(Records from a dataset)
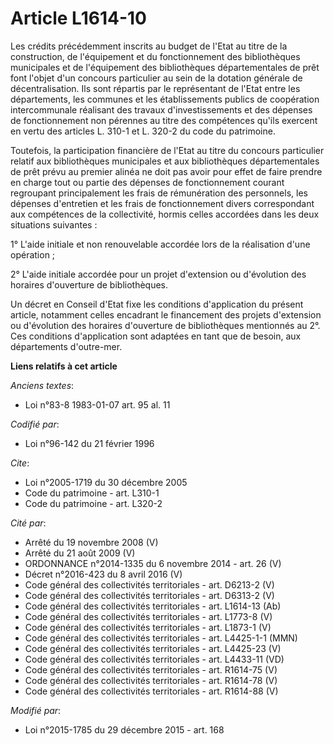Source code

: # Article L1614-10

Les crédits précédemment inscrits au budget de l'Etat au titre de la construction, de l'équipement et du fonctionnement des
bibliothèques municipales et de l'équipement des bibliothèques départementales de prêt font l'objet d'un concours particulier
au sein de la dotation générale de décentralisation. Ils sont répartis par le représentant de l'Etat entre les départements,
les communes et les établissements publics de coopération intercommunale réalisant des travaux d'investissements et des
dépenses de fonctionnement non pérennes au titre des compétences qu'ils exercent en vertu des articles L. 310-1 et L. 320-2
du code du patrimoine.

Toutefois, la participation financière de l'Etat au titre du concours particulier relatif aux bibliothèques municipales et
aux bibliothèques départementales de prêt prévu au premier alinéa ne doit pas avoir pour effet de faire prendre en charge
tout ou partie des dépenses de fonctionnement courant regroupant principalement les frais de rémunération des personnels, les
dépenses d'entretien et les frais de fonctionnement divers correspondant aux compétences de la collectivité, hormis celles
accordées dans les deux situations suivantes : 

1° L'aide initiale et non renouvelable accordée lors de la réalisation d'une opération ; 

2° L'aide initiale accordée pour un projet d'extension ou d'évolution des horaires d'ouverture de bibliothèques.

Un décret en Conseil d'Etat fixe les conditions d'application du présent article, notamment celles encadrant le financement
des projets d'extension ou d'évolution des horaires d'ouverture de bibliothèques mentionnés au 2°. Ces conditions
d'application sont adaptées en tant que de besoin, aux départements d'outre-mer.

**Liens relatifs à cet article**

_Anciens textes_:

  - Loi n°83-8 1983-01-07 art. 95 al. 11

_Codifié par_:

  - Loi n°96-142 du 21 février 1996

_Cite_:

  - Loi n°2005-1719 du 30 décembre 2005
  - Code du patrimoine - art. L310-1
  - Code du patrimoine - art. L320-2

_Cité par_:

  - Arrêté du 19 novembre 2008 (V)
  - Arrêté du 21 août 2009 (V)
  - ORDONNANCE n°2014-1335 du 6 novembre 2014 - art. 26 (V)
  - Décret n°2016-423 du 8 avril 2016 (V)
  - Code général des collectivités territoriales - art. D6213-2 (V)
  - Code général des collectivités territoriales - art. D6313-2 (V)
  - Code général des collectivités territoriales - art. L1614-13 (Ab)
  - Code général des collectivités territoriales - art. L1773-8 (V)
  - Code général des collectivités territoriales - art. L1873-1 (V)
  - Code général des collectivités territoriales - art. L4425-1-1 (MMN)
  - Code général des collectivités territoriales - art. L4425-23 (V)
  - Code général des collectivités territoriales - art. L4433-11 (VD)
  - Code général des collectivités territoriales - art. R1614-75 (V)
  - Code général des collectivités territoriales - art. R1614-78 (V)
  - Code général des collectivités territoriales - art. R1614-88 (V)

_Modifié par_:

  - Loi n°2015-1785 du 29 décembre 2015 - art. 168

● EXERCISE PROMPT: Count each line of the data where the word "application" appears, then reply with the total only.

● EXERCISE ANSWER: 2